Thunderbolt 2 vs USB 3.0 vs eSATA

Dell m3800

Thunderbolt 2 is largely limited to Macs and 4K PC workstations such as Dell's M3800

Thunderbolt 2 vs USB 3.0 vs eSATA: Availability

Thunderbolt 2 is largely confined to recent Apple computers (Retina MacBook Pro, Mac Pro, 5K iMac and late 2014 Mac Mini) and PC port adapters, although there are a few exceptions such as Dell's Precision M3800 workstation, which packs Thunderbolt 2 for its pro users.

USB 3.0 is widespread in PCs and PC peripherals, and is largely replacing eSATA for external devices such as hard disks. However, eSATA is still popular in corporate environments, not least because IT managers can use it to provide external storage on devices which have USB ports locked down for security reasons.

While Thunderbolt remains a fairly niche standard, that may change: the Thunderbolt 3 standard will embrace USB Type-C connections and the USB 3.1 standard later this year, supporting not just DisplayPort, HDMI and USB but also 40Gbps data transfer and two-way power delivery.

Intel says that more than 30 different PC designs will support Thunderbolt 3 from the off. It's possible that Thunderbolt 3 could become the one connector to rule them all – assuming, of course, that manufacturers decide to use it. Intel told us that Thunderbolt 2 would transform PC connections, and before that it was pretty excited about Thunderbolt 1. Maybe it's a case of third time lucky.

Thunderbolt 3

Intel has already unveiled Thunderbolt 3, which includes USB 3.1 and uses USB-C connectors

Thunderbolt 2 vs USB 3.0 vs eSATA: Which is best for you?

eSATA is perfectly fine if all you want to do is connect a PC to an external storage device, and it's a useful tool for corporate IT too. However, for end users USB 3.0 is taking over the world and driving down prices. For example at the time of writing a decent 5TB USB 3.0 external hard disk is less than £150 (around $235, or AU$310) compared to £250 (around $390, or AU$520) for a similarly specified eSATA drive with the same capacity.
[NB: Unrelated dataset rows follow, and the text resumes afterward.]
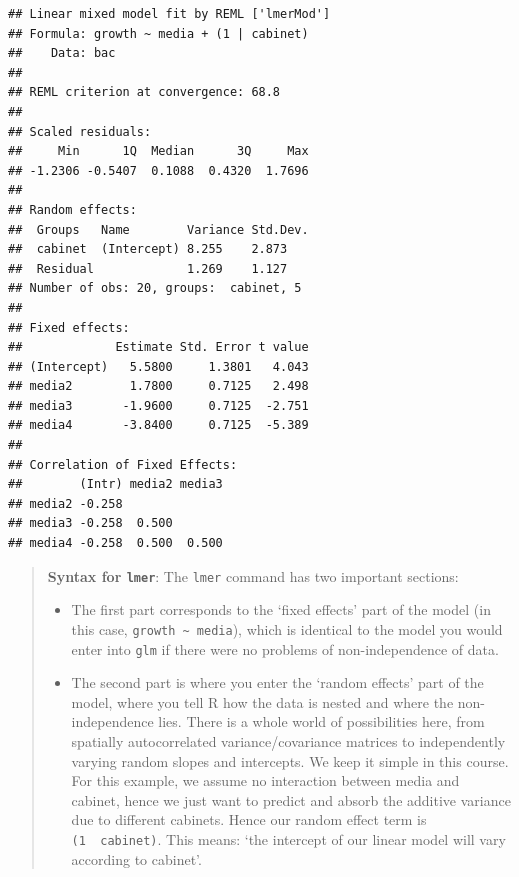 \documentclass[]{book}
\providecommand{\tightlist}{%
  \setlength{\itemsep}{0pt}\setlength{\parskip}{0pt}}
\theoremstyle{definition}
\theoremstyle{definition}
\theoremstyle{definition}
\theoremstyle{remark}
\begin{document}
\begin{verbatim}
## Linear mixed model fit by REML ['lmerMod']
## Formula: growth ~ media + (1 | cabinet)
##    Data: bac
## 
## REML criterion at convergence: 68.8
## 
## Scaled residuals: 
##     Min      1Q  Median      3Q     Max 
## -1.2306 -0.5407  0.1088  0.4320  1.7696 
## 
## Random effects:
##  Groups   Name        Variance Std.Dev.
##  cabinet  (Intercept) 8.255    2.873   
##  Residual             1.269    1.127   
## Number of obs: 20, groups:  cabinet, 5
## 
## Fixed effects:
##             Estimate Std. Error t value
## (Intercept)   5.5800     1.3801   4.043
## media2        1.7800     0.7125   2.498
## media3       -1.9600     0.7125  -2.751
## media4       -3.8400     0.7125  -5.389
## 
## Correlation of Fixed Effects:
##        (Intr) media2 media3
## media2 -0.258              
## media3 -0.258  0.500       
## media4 -0.258  0.500  0.500
\end{verbatim}

\begin{quote}
\textbf{Syntax for \texttt{lmer}}: The \texttt{lmer} command has two
important sections:

\begin{itemize}
\tightlist
\item
  The first part corresponds to the `fixed effects' part of the model
  (in this case, \texttt{growth\ \textasciitilde{}\ media}), which is
  identical to the model you would enter into \texttt{glm} if there were
  no problems of non-independence of data.
\item
  The second part is where you enter the `random effects' part of the
  model, where you tell R how the data is nested and where the
  non-independence lies. There is a whole world of possibilities here,
  from spatially autocorrelated variance/covariance matrices to
  independently varying random slopes and intercepts. We keep it simple
  in this course. For this example, we assume no interaction between
  media and cabinet, hence we just want to predict and absorb the
  additive variance due to different cabinets. Hence our random effect
  term is \texttt{(1\ \textbar{}\ cabinet)}. This means: `the intercept
  of our linear model will vary according to cabinet'.
\end{itemize}
\end{quote}
\end{document}
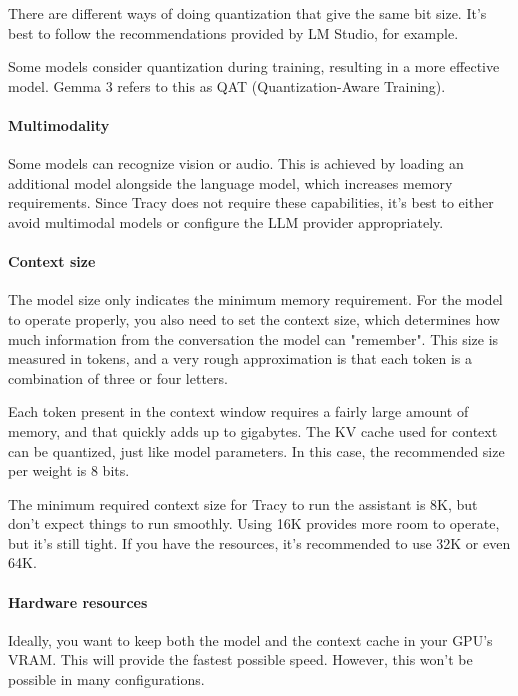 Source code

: \documentclass[hidelinks,titlepage,a4paper,twoside]{article}
\begin{document}
There are different ways of doing quantization that give the same bit size. It's best to follow the recommendations provided by LM Studio, for example.

Some models consider quantization during training, resulting in a more effective model. Gemma 3 refers to this as QAT (Quantization-Aware Training).

\paragraph{Multimodality}

Some models can recognize vision or audio. This is achieved by loading an additional model alongside the language model, which increases memory requirements. Since Tracy does not require these capabilities, it's best to either avoid multimodal models or configure the LLM provider appropriately.

\paragraph{Context size}

The model size only indicates the minimum memory requirement. For the model to operate properly, you also need to set the context size, which determines how much information from the conversation the model can "remember". This size is measured in tokens, and a very rough approximation is that each token is a combination of three or four letters.

Each token present in the context window requires a fairly large amount of memory, and that quickly adds up to gigabytes. The KV cache used for context can be quantized, just like model parameters. In this case, the recommended size per weight is 8 bits.

The minimum required context size for Tracy to run the assistant is 8K, but don't expect things to run smoothly. Using 16K provides more room to operate, but it's still tight. If you have the resources, it's recommended to use 32K or even 64K.

\paragraph{Hardware resources}

Ideally, you want to keep both the model and the context cache in your GPU's VRAM. This will provide the fastest possible speed. However, this won't be possible in many configurations.
\end{document}
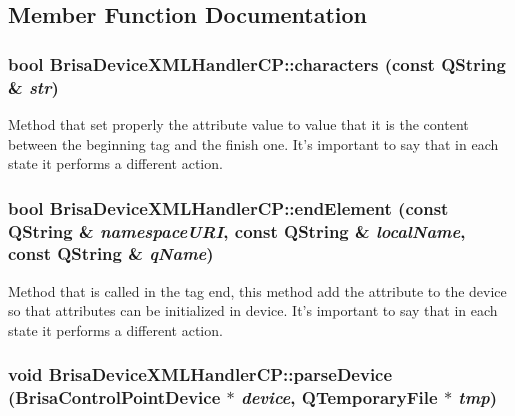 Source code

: \subsection{Member Function Documentation}
\hypertarget{classBrisaUpnp_1_1BrisaDeviceXMLHandlerCP_a2454d1df1b1f929bbdce76a5ece2b696}{
\subsubsection[{characters}]{\setlength{\rightskip}{0pt plus 5cm}bool BrisaDeviceXMLHandlerCP::characters (const QString \& {\em str})}}
\label{classBrisaUpnp_1_1BrisaDeviceXMLHandlerCP_a2454d1df1b1f929bbdce76a5ece2b696}


Method that set properly the attribute value to  value that it is the content between the beginning tag and the finish one. It's important to say that in each state it performs a different action. \hypertarget{classBrisaUpnp_1_1BrisaDeviceXMLHandlerCP_a9dfef9aec628dea7aed0fa9307579d98}{
\subsubsection[{endElement}]{\setlength{\rightskip}{0pt plus 5cm}bool BrisaDeviceXMLHandlerCP::endElement (const QString \& {\em namespaceURI}, \/  const QString \& {\em localName}, \/  const QString \& {\em qName})}}
\label{classBrisaUpnp_1_1BrisaDeviceXMLHandlerCP_a9dfef9aec628dea7aed0fa9307579d98}


Method that is called in the tag end, this method add the attribute to the device so that attributes can be initialized in device. It's important to say that in each state it performs a different action. \hypertarget{classBrisaUpnp_1_1BrisaDeviceXMLHandlerCP_a1d6d0b57a31c77b174c08e8ddaedea04}{
\subsubsection[{parseDevice}]{\setlength{\rightskip}{0pt plus 5cm}void BrisaDeviceXMLHandlerCP::parseDevice ({\bf BrisaControlPointDevice} $\ast$ {\em device}, \/  QTemporaryFile $\ast$ {\em tmp})}}
\label{classBrisaUpnp_1_1BrisaDeviceXMLHandlerCP_a1d6d0b57a31c77b174c08e8ddaedea04}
Thunderbolt prices aren't that low yet, and if the ridiculous cost of Thunderbolt cables is any indication they probably won't get there any time soon – it's designed for a different market, a world of 4K video editing and high-speed highspeed data transfer and of pros who don't blink when someone tells them a 2m cable costs fifty quid. Its speeds leave USB and eSATA in the dust, and if you need to drive 4K displays, shove enormous quantities of data around or do both things simultaneously then Thunderbolt 2 is even more useful than its predecessor.